Wednesday, July 9, 2008

Pennsylvania School Construction Buzz

We are getting closer to making the decision on the high school project. I have posted here recently about future discussion and community meetings. One of the reasons I started this blog was to share my sources of information with readers. Besides listening to folks and getting an idea about how much each possible decision will cost an individual taxpayer (which I have broken down and will post when we have actual numbers), it is important to understand data that is out there that can help in the decision making process.

Today I will point out two sources of information, each from the Pennsylvania Department of Education, and I encourage you to read them. They both contain very important information about costs, community involvement, decision making processes, and even PlanCon reimbursement guidelines.

The first source is called "Renovate or Replace? The case for restoring and reusing older school building". This publication was produced by the PDE, Pennsylvania School Boards Associations, Pennsylvania Historic Schools Task Force, and The American Institute of Architects. It includes sections on older school renovations, lifecycle planning and much more. An emailer had pointed out this document to me because it includes an entire chapter titled, "Mount Lebanon Achieves Academic Excellence, Retains Character with Renovated Neighborhood Schools." Even though it is 32 pages, it's a pretty quick read with a ton of examples of restored buildings.

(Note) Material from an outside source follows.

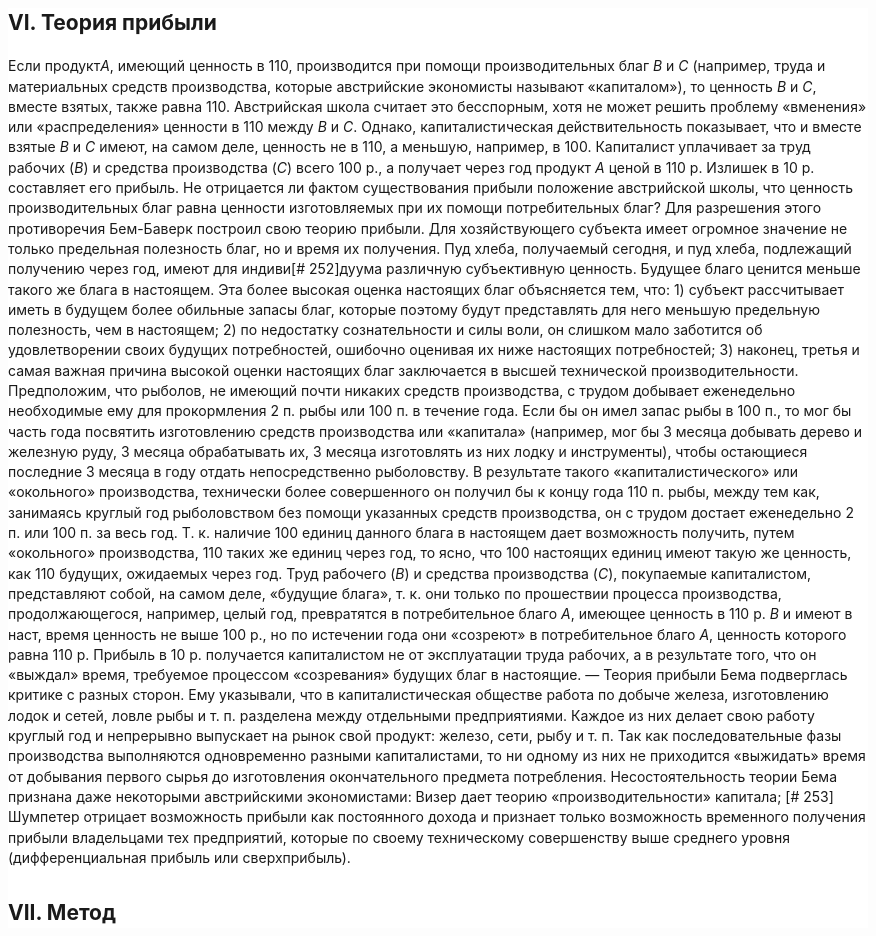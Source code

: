 ## VI. Теория прибыли

Если продукт$A$, имеющий ценность в $110$, производится при помощи производительных благ $B$ и $C$ (например, труда и материальных средств производства, которые австрийские экономисты называют «капиталом»), то ценность $B$ и $C$, вместе взятых, также равна $110$. Австрийская школа считает это бесспорным, хотя не может решить проблему «вменения» или «распределения» ценности в $110$ между $B$ и $C$. Однако, капиталистическая действительность показывает, что и вместе взятые $B$ и $C$ имеют, на самом деле, ценность не в $110$, а меньшую, например, в $100$. Капиталист уплачивает за труд рабочих ($B$) и средства производства ($C$) всего $100$ р., а получает через год продукт $A$ ценой в $110$ р. Излишек в $10$ р. составляет его прибыль. Не отрицается ли фактом существования прибыли положение австрийской школы, что ценность производительных благ равна ценности изготовляемых при их помощи потребительных благ? Для разрешения этого противоречия Бем-Баверк построил свою теорию прибыли. Для хозяйствующего субъекта имеет огромное значение не только предельная полезность благ, но и время их получения. Пуд хлеба, получаемый сегодня, и пуд хлеба, подлежащий получению через год, имеют для индиви[# 252]дуума различную субъективную ценность. Будущее благо ценится меньше такого же блага в настоящем. Эта более высокая оценка настоящих благ объясняется тем, что: 1) субъект рассчитывает иметь в будущем более обильные запасы благ, которые поэтому будут представлять для него меньшую предельную полезность, чем в настоящем; 2) по недостатку сознательности и силы воли, он слишком мало заботится об удовлетворении своих будущих потребностей, ошибочно оценивая их ниже настоящих потребностей; 3) наконец, третья и самая важная причина высокой оценки настоящих благ заключается в высшей технической производительности. Предположим, что рыболов, не имеющий почти никаких средств производства, с трудом добывает еженедельно необходимые ему для прокормления $2$ п. рыбы или $100$ п. в течение года. Если бы он имел запас рыбы в $100$ п., то мог бы часть года посвятить изготовлению средств производства или «капитала» (например, мог бы 3​ месяца добывать дерево и железную руду, ​3​ месяца обрабатывать их, 3 месяца изготовлять из них лодку и инструменты), чтобы остающиеся последние 3 месяца в году отдать непосредственно рыболовству. В результате такого «капиталистического» или «окольного» производства, технически более совершенного он получил бы к концу года $110$ п. рыбы, между тем как, занимаясь круглый год рыболовством без помощи указанных средств производства, он с трудом достает еженедельно $2$ п. или $100$ п. за весь год. Т. к. наличие $100$ единиц данного блага в настоящем дает возможность получить, путем «окольного» производства, $110$ таких же единиц через год, то ясно, что $100$ настоящих единиц имеют такую же ценность, как $110$ будущих, ожидаемых через год. Труд рабочего ($B$) и средства производства ($C$), покупаемые капиталистом, представляют собой, на самом деле, «будущие блага», т. к. они только по прошествии процесса производства, продолжающегося, например, целый год, превратятся в потребительное благо $A$, имеющее ценность в $110$ р. $B$ и  имеют в наст, время ценность не выше $100$ р., но по истечении года они «созреют» в потребительное благо $A$, ценность которого равна $110$ р. Прибыль в $10$ р. получается капиталистом не от эксплуатации труда рабочих, а в результате того, что он «выждал» время, требуемое процессом «созревания» будущих благ в настоящие. — Теория прибыли Бема подверглась критике с разных сторон. Ему указывали, что в капиталистическая обществе работа по добыче железа, изготовлению лодок и сетей, ловле рыбы и т. п. разделена между отдельными предприятиями. Каждое из них делает свою работу круглый год и непрерывно выпускает на рынок свой продукт: железо, сети, рыбу и т. п. Так как последовательные фазы производства выполняются одновременно разными капиталистами, то ни одному из них не приходится «выжидать» время от добывания первого сырья до изготовления окончательного предмета потребления. Несостоятельность теории Бема признана даже некоторыми австрийскими экономистами: Визер дает теорию «производительности» капитала; [# 253] Шумпетер отрицает возможность прибыли как постоянного дохода и признает только возможность временного получения прибыли владельцами тех предприятий, которые по своему техническому совершенству выше среднего уровня (дифференциальная прибыль или сверхприбыль).

## VII. Метод


[^1]: Так как австрийская школа исходит из понятия субъективной ценности, то мы для ясности изложения употребляем термин «ценность», а не «стоимость».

The second source I want to point out is a study of renovations versus new construction costs that has been completed by The Pennsylvania Department of Edcation. This document is simply a list of completed school construction projects from 2003-2006. You can view the document here. The conclusion of this document is that new construction has on average cost $212.99 per square foot for the years in the study. Renovation has on average cost $114.16 per square foot for the same time period. Again, this study was based on PDE's own statistics.

I also have one final note. There has been talk in the community about obtaining a LEED certification for the high school project. As I understand it, a LEED certification can be gained for either new construction or for major renovation. The LEED for Schools 2007 Checklist can be found here. At the top of the page is a table that shows how many points you need to reach in order to obtain different levels of LEED certification. There are a lot of points to be gained under the Material and Resources section that have to do with re-use of building and waste management. There is a lot I don't understand about the form including the section on Optimize Energy Performance where you can gain up to 10 points towards your certification. I'll keep researching and let you know what I find. I don't know yet if LEED certification is the direction we should go but the option at least needs to be on the table for discussion.